Nowotny Helga
European Research Council, Austria.
Public Underst Sci. 2014 Jan;23(1):16-20. doi: 10.1177/0963662513476220.
The current economic and financial crisis is also a political crisis that requires a rethinking of public engagement with science. In the past, the dominant focus of science, technology and society (STS) has led to a blind spot: political understanding and engagement of policy-makers and politicians with science, which is an integral part of any public engagement. Arguably, it is bound to and emerges from what Ezrahi calls collective political imaginaries. These are necessary fictions, which are causative and performative.
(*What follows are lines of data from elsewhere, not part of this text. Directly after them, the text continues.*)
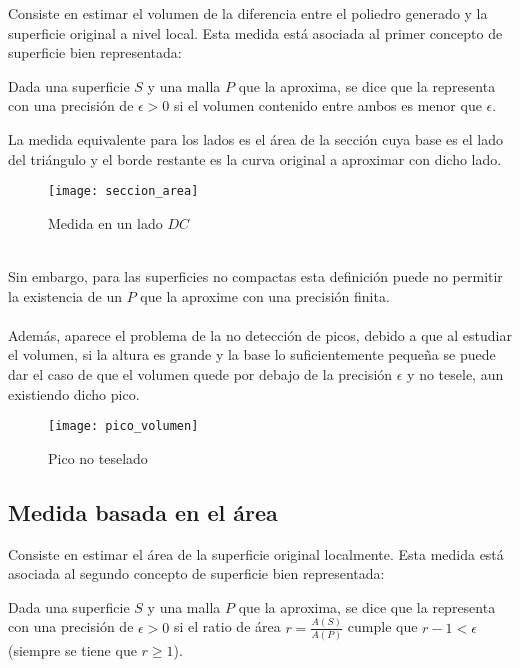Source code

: 	Consiste en estimar el volumen de la diferencia entre el poliedro generado y la superficie original a nivel local. Esta medida está asociada al primer concepto de superficie bien representada:
	\begin{definicion}
		Dada una superficie $S$ y una malla $P$ que la aproxima, se dice que la representa con una precisión de $\epsilon > 0$ si el volumen contenido entre ambos es menor que $\epsilon$.
	\end{definicion}
	La medida equivalente para los lados es el área de la sección cuya base es el lado del triángulo y el borde restante es la curva original a aproximar con dicho lado.\\ 
	\begin{figure}[h]
  		\centering
  		\texttt{[image: seccion\_area]}
  		\caption{Medida en un lado $DC$}
  		\label{fig:seccion_area}
	\end{figure}
	\\ Sin embargo, para las superficies no compactas esta definición puede no permitir la existencia de un $P$ que la aproxime con una precisión finita.\\
	\\ Además, aparece el problema de la no detección de picos, debido a que al estudiar el volumen, si la altura es grande y la base lo suficientemente pequeña se puede dar el caso de que el volumen quede por debajo de la precisión $\epsilon$ y no tesele, aun existiendo dicho pico.
	\begin{figure}[h]
  		\centering
  		\texttt{[image: pico\_volumen]}
  		\caption{Pico no teselado}
  		\label{fig:pico_volumen}
	\end{figure}
	
	\subsection*{Medida basada en el área}
	
	Consiste en estimar el área de la superficie original localmente. Esta medida está asociada al segundo concepto de superficie bien representada:
	\begin{definicion}
		Dada una superficie $S$ y una malla $P$ que la aproxima, se dice que la representa con una precisión de $\epsilon > 0$ si el ratio de área $r=\frac{A(S)} {A(P)}$ cumple que $r-1 < \epsilon$ (siempre se tiene que $r\geq 1$).
	\end{definicion}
In crude form, they manifest themselves in short-term impact measurements of every unit of scientific activity with citizens as the fictitious ultimate beneficiaries. In the future, STS can gain from coming up with a workable definition of the public interest with a focus on the public value of science. It can investigate collective imaginaries as they emerge from interactions with new media. As necessary fictions they may hold answers we never imagined them to hold.
当前的经济和金融危机也是一场政治危机,这需要重新思考公众与科学的互动。过去,科学、技术与社会(STS)的主导关注点导致了一个盲点:政策制定者和政治家对科学的政治理解与参与,而这是任何公众参与不可或缺的一部分。可以说,它必然源自且产生于埃兹拉希所称的集体政治想象。这些是必要的虚构之物,具有因果性和表演性。以粗略的形式,它们表现为将公民作为虚构的最终受益者,对每一项科学活动单元进行短期影响衡量。未来,STS可以通过提出一个可行的公共利益定义,重点关注科学的公共价值而有所收获。它可以研究随着与新媒体互动而产生的集体想象。作为必要的虚构之物,它们可能蕴含着我们从未想象过的答案。